It doesn't become part of the data base.
It cannot be easily shared with others and their subsequent analyzes
incorporated. Your drafting and
calculating, for all you know, may be repeated the following week by a
colleague down the hall.
In
large part, the capacity of the computer to store and share information is what
tipped the scales from index cards to data base management. At least in the beginning, it certainly
wasn't efficiency and ease of use. The
transition was (is?) painful for most of us.
Now the 'Information Age' is being heralded as the modern equivalent of
the Industrial Age. Not merely a
progression of technology, as much as a radical departure.
It's
like the automobile. At first, it was
just an engine affixed to a wagon.
Aspirations for the new fanged thing were to do the work of a team of
horses. Nothing more;
nothing less. But as the car
evolved, new demands for speed and capacity continuously redefined the
'automated wagon.' Entirely new
concepts, such as aerodynamics, four‑wheel drive and catalytic
converters, have become commonplace. Nostalgia
aside, isn't the car a vast improvement on the wagon? Although different, it's not that
complicated to learn to drive a car over a driving a team of horses. You get there a lot quicker. And can do more.
The
transition from the horse to horsepower, however, required both personal and
social investments. GIS is placing
similar demands. Your challenge is to
understand the differences between traditional map processing and apply these
new procedures in creative ways. But
that's not enough. It's like the 80 mph Bugatti. Awesome,
but it's useless unless there are 80 mph roads.
A washboard, wagon trail not only limits your potential, but is down‑right dangerous.
That's
where we are with GIS. The equivalent of
supersonic (or supernatural, your choice) procedures for map analysis are in
place. Most folks opt to keep things
down to earth and apply GIS in traditional ways. Those that choose the high road soon find that
the base data is as rocky as a wagon trail.
Our historical concepts of mapped data are rooted in the map as a
generalized image for human viewing. But
GIS considers maps as rather large sets of numbers poised for quantitative
analysis. Creation of an image is just
one of the things you can do.
Statistical and mathematical analytics comprise a multitude of other
things.
GIS,
from this perspective, is the blend of cartographic and numerical processing
that was missing in the 1960's. The
concept that it is a 'cash register' in which transactions on the landscape are recorded is one manifestation of the link. Tremendously useful, but challenges neither
the basic procedures nor the basic data form.

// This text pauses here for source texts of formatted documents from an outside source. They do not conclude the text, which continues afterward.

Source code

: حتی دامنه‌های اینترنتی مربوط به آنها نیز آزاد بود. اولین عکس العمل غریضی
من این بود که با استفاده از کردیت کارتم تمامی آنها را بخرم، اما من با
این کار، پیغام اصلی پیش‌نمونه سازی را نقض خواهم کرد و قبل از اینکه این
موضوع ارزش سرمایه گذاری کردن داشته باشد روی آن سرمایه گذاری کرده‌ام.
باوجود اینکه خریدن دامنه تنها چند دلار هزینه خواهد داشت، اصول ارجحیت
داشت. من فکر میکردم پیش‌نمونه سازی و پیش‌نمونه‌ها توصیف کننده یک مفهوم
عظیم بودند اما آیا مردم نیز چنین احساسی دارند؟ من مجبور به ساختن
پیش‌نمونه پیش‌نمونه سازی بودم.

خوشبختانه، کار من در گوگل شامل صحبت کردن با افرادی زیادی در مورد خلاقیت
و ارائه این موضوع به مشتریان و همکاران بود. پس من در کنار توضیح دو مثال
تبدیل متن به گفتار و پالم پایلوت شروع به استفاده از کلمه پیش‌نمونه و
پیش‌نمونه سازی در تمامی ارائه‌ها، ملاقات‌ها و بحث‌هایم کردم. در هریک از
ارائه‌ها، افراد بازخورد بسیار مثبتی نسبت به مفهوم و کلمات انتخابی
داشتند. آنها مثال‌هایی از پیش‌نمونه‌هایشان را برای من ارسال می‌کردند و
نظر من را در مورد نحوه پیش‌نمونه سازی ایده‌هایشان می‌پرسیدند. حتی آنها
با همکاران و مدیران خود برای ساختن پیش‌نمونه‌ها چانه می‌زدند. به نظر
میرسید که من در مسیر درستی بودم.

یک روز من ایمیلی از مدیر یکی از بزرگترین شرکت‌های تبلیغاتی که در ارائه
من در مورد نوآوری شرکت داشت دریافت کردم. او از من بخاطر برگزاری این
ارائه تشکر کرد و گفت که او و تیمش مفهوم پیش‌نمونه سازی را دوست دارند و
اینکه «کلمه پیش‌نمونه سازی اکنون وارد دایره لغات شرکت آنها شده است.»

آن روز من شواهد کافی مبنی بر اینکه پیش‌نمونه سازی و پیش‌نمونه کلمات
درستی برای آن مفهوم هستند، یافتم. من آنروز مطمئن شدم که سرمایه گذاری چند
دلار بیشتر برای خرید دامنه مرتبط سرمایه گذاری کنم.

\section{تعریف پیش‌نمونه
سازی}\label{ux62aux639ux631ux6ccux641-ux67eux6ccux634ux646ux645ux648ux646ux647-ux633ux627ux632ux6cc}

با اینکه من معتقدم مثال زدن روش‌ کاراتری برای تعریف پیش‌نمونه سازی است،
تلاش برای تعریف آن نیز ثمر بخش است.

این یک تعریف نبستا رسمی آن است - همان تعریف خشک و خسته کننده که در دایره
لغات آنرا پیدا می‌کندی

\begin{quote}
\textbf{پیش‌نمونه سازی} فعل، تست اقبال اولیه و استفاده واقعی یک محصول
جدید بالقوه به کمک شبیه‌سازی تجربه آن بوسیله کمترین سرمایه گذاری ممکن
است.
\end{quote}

The ensuing articles in Beyond Mapping will do both. Even something as
intuitively obvious as overlaying a couple of maps will be contorted into
whether it is a 'point‑by‑point', 'region‑wide', or
'map‑wide' operation. Concern for both spatial and thematic 'error
propagation' is also a must. Technobabble. TECHNOBABBLE!

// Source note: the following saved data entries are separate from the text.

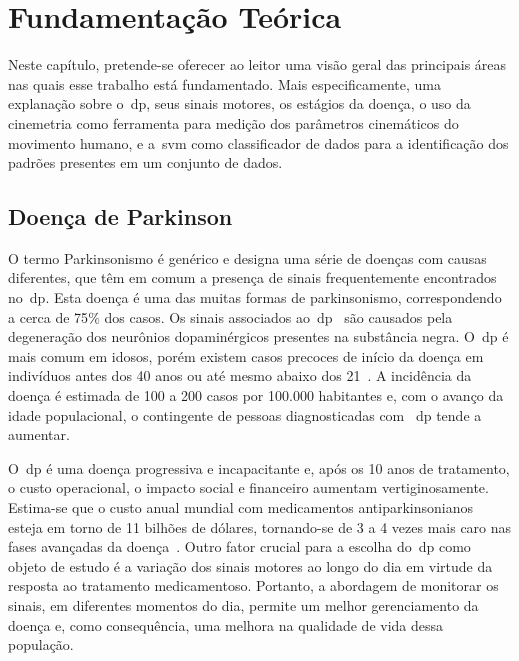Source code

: \chapter{Fundamentação Teórica}\label{chapter:fundamentacao}
Neste capítulo, pretende-se oferecer ao leitor uma visão geral das principais áreas nas quais esse trabalho está fundamentado. Mais especificamente, uma explanação sobre o~\ac{dp}, seus sinais motores, os estágios da doença, o uso da cinemetria como ferramenta para medição dos parâmetros cinemáticos do movimento humano, e a~\ac{svm} como classificador de dados para a identificação dos padrões presentes em um conjunto de dados.


\section{Doença de Parkinson}\label{section:doenca_parkinson}
O termo Parkinsonismo é genérico e designa uma série de doenças com causas diferentes, que têm em comum a presença de sinais frequentemente encontrados no~\ac{dp}. Esta doença é uma das muitas formas de parkinsonismo, correspondendo a cerca de 75$\%$ dos casos. Os sinais associados ao~\ac{dp}~\cite{protpar010} são causados pela degeneração dos neurônios dopaminérgicos presentes na substância negra. O~\ac{dp} é mais comum em idosos, porém existem casos precoces de início da doença em indivíduos antes dos 40 anos ou até mesmo abaixo dos 21~\cite{menezes2003}. A incidência da doença é estimada de 100 a 200 casos por 100.000 habitantes e, com o avanço da idade populacional, o contingente de pessoas diagnosticadas com ~\ac{dp} tende a aumentar.

O~\ac{dp} é uma doença progressiva e incapacitante e, após os 10 anos de tratamento, o custo operacional, o impacto social e financeiro aumentam vertiginosamente. Estima-se que o custo anual mundial com medicamentos antiparkinsonianos esteja em torno de 11 bilhões de dólares, tornando-se de 3 a 4 vezes mais caro nas fases avançadas da doença~\cite{protpar010}. Outro fator crucial para a escolha do~\ac{dp} como objeto de estudo é a variação dos sinais motores ao longo do dia em virtude da resposta ao tratamento medicamentoso. Portanto, a abordagem de monitorar os sinais, em diferentes momentos do dia, permite um melhor gerenciamento da doença e, como consequência, uma melhora na qualidade de vida dessa população.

...but it's interesting. Sort of
like those electronic woolen socks with a nine volt battery you slip into your
ski boots.
What’s Needed to Go Beyond Mapping
(GIS World, April/March 1991)
... “to boldly go where no man
has gone before” (StarTrek), I had better pack a toothbrush
GIS
is a workhorse. It manages our spatial
data. It provides timely updates to our
data bases. Creates
colorful and valuable map products.
In short, it is rapidly becoming an integral part of our record keeping
and report generation... 'Useful.'
However, to some, it is an ill-tempered race horse, moving at breakneck
speed. Expensive and
cantankerous at best. The domain
of the overly-indulgent rich... 'Frivolous.'
To others, it is a Pegasus, whose wings soar us
to new heights. A
radical departure from traditional mapping. With entirely new
concepts... 'Dreams.'
In
reality, it is all three. The digital
nature of GIS maps provides the skeleton for each perspective. Once you have a computer-compatible map, only
your imagination limits its use. Well,
that and your software vendor. Like
horses, GIS software comes in a wide variety of sizes, shapes and colors. A Clydesdale just won't make it at a fox hunt
with the queen. Nor is a thoroughbred
suited for the plow. In
selecting your 'best-fitted beast', its functionality in large part that
determines its appropriate use.
The overlaying and geographic searches of the mapping and data
management functions of a GIS are relatively familiar to most current and
aspiring users. But what is needed for
GIS modeling (map analysis)? What takes
a GIS beyond mapping?
Below
is a checklist of the analytic capabilities that go beyond the basic GIS
procedures. It is designed to spur
discussion among users and vendors, as well as provide a structure for both
past and forthcoming Beyond Mapping articles.
'If
I wanted it all, I would want...'
MATHEMATICAL OPERATORS
-
Basic Math -- the most
frequently used buttons on your pocket calculator. Add, subtract, multiply, divide, average,
etc.
-
Advanced Math -- the rest of the
buttons. Such as the trigonometry
functions, powers, roots, etc.
-
'Macro' Command Language -- the ability to
branch, loop, and test within a sequence of map processing commands.
SPATIAL STATISTICS
-
Descriptive Statistics -- describe a single
map variable or set of map features. For
example, a standard normal variable (SNV) map identifies statistically
'unusual' areas and is computed by—
SNV= ((Xobs - Xmean)/Xstdev) * 100
where Xobs
is the observed value at a particular location; Xmean
is the map wide average of the variable; and Xstdev
is the standard deviation of the variable. Another example is the calculation
of the average for one mapped variable (e.g., slope) for a set of map features
(e.g., timber harvesting parcels). A
basic set of statistical procedures include the frequency counts, average,
standard deviation, coefficient of variation, minimum, maximum, mode, median,
diversity, deviation and proportion similar.
-
Comparative Statistics -- compare two or
more map variables or sets of map features.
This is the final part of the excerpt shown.